The early years of the 20th century witnessed the emergence of a new and younger group within the congress. They were known as Extremists. They were critical of the old leadership and advocated the adoption of 'Swaraj' as the goal of the congress. They represented aggressive Indian nationalism and became responsible for the split of the congress in 1907 at Poona. Several factors contributed to the rise of extremism or militant nationalism in the National Movement.

Firstly, the true nature of the British rule in India was exposed and the nationalist leaders realised that the British wanted to rule India either by sword or diplomacy. The writings of Dinshaw wacha, R.C. Dutta and Dadabhai Naoroji proved that the impoverishment of the people of India was due largely to the deliberate policy of the British government. Reforms introduced by the Indian Council Act of 1892 were found to be hopelessly inadequate and totally disappointing.

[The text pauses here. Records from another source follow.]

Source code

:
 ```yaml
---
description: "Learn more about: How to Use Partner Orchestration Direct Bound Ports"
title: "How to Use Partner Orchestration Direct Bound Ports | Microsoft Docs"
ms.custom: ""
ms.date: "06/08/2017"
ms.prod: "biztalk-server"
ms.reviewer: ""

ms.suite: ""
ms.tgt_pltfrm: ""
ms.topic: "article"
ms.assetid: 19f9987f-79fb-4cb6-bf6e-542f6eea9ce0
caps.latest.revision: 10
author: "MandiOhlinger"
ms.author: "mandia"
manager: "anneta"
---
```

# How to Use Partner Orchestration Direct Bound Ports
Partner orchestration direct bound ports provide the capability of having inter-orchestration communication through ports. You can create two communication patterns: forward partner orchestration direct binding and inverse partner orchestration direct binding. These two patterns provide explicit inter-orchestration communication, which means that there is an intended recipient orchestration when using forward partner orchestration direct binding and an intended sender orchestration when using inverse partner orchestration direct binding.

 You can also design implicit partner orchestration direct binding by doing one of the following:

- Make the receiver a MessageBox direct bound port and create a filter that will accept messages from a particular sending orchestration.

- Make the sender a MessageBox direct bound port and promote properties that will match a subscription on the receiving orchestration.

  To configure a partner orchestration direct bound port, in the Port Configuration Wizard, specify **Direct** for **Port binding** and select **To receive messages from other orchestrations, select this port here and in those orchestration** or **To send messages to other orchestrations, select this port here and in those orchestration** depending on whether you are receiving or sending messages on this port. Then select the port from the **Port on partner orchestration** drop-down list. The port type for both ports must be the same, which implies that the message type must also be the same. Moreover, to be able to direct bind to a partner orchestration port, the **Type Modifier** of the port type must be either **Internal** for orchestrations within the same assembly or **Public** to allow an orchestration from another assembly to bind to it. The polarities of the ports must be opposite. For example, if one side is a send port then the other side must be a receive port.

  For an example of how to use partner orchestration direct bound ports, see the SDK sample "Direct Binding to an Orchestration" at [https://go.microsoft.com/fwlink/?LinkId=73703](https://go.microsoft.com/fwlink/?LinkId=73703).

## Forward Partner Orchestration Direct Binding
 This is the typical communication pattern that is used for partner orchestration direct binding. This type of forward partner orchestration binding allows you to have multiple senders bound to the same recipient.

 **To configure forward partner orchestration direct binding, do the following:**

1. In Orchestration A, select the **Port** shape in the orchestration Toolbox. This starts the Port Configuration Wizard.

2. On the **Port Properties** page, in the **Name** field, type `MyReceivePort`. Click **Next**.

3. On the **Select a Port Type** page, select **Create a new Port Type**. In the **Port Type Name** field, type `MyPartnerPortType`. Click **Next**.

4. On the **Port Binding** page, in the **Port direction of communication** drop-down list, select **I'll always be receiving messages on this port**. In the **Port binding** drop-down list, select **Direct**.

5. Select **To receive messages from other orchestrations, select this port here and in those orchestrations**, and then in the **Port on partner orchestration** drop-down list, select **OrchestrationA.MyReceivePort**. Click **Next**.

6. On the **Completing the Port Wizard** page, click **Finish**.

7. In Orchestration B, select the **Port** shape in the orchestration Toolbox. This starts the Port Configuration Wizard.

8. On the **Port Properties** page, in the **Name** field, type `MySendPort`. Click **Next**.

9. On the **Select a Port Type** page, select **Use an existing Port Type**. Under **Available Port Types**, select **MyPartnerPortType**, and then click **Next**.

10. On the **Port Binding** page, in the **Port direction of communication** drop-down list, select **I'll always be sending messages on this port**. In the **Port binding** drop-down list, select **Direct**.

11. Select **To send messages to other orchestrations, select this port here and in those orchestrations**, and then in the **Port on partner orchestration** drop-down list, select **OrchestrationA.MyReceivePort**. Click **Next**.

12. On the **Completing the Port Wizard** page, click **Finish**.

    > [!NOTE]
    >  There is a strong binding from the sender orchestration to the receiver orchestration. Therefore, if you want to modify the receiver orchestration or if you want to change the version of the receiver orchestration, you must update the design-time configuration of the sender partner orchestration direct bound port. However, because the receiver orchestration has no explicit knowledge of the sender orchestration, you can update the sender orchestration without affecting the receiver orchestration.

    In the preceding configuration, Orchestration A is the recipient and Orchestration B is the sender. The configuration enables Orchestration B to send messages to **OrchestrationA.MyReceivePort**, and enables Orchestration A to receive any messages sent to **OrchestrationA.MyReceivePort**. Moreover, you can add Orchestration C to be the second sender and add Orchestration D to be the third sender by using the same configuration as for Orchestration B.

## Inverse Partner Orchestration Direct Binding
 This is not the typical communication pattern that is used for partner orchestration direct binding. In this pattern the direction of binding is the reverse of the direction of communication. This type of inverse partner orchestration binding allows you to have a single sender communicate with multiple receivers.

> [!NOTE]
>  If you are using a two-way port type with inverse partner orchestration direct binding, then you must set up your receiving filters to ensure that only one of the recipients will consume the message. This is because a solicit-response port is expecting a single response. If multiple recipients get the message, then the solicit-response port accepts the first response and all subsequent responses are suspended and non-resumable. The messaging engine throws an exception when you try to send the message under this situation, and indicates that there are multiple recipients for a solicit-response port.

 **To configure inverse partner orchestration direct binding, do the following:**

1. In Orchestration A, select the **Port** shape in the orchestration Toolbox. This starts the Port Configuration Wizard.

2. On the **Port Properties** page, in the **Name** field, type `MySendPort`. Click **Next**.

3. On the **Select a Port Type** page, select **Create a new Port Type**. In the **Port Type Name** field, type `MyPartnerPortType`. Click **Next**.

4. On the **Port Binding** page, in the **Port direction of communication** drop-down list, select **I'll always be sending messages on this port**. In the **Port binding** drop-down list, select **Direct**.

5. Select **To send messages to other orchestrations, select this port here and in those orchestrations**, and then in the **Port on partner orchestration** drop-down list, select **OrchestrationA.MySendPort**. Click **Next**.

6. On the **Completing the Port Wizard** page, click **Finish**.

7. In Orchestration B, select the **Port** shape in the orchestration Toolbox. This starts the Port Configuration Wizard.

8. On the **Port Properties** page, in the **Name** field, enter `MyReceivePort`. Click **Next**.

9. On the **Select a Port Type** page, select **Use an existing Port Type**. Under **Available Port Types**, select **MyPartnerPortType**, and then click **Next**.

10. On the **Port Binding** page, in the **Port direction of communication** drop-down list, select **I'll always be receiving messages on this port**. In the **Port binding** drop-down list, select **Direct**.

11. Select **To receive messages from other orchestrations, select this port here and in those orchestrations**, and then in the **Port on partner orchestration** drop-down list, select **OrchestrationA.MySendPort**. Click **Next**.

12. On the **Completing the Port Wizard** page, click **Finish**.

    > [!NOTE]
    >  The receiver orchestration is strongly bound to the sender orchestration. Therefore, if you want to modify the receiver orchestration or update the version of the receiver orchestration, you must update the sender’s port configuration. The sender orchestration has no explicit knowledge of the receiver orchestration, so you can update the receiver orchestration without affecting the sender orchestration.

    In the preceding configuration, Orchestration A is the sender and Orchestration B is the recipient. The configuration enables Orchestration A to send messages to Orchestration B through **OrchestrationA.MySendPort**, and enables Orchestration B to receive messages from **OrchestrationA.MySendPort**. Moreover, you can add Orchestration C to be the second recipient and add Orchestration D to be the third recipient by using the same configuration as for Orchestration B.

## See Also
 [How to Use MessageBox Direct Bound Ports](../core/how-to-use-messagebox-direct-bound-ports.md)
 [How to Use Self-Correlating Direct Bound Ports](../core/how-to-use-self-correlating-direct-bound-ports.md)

Secondly, the younger elements within the congress were dissatisfied with the achievements of the Congress during the first twenty years. They had lost faith in the British sense of justice and fairplay. They were strongly critical of the methods of peaceful and constitutional agitation popularly known as 3 Ps-petition, prayer and protest. Being dissatisfied with the ideology and techniques of the Moderates, they advocated the adoption of European revolutionary methods to meet European imperialism.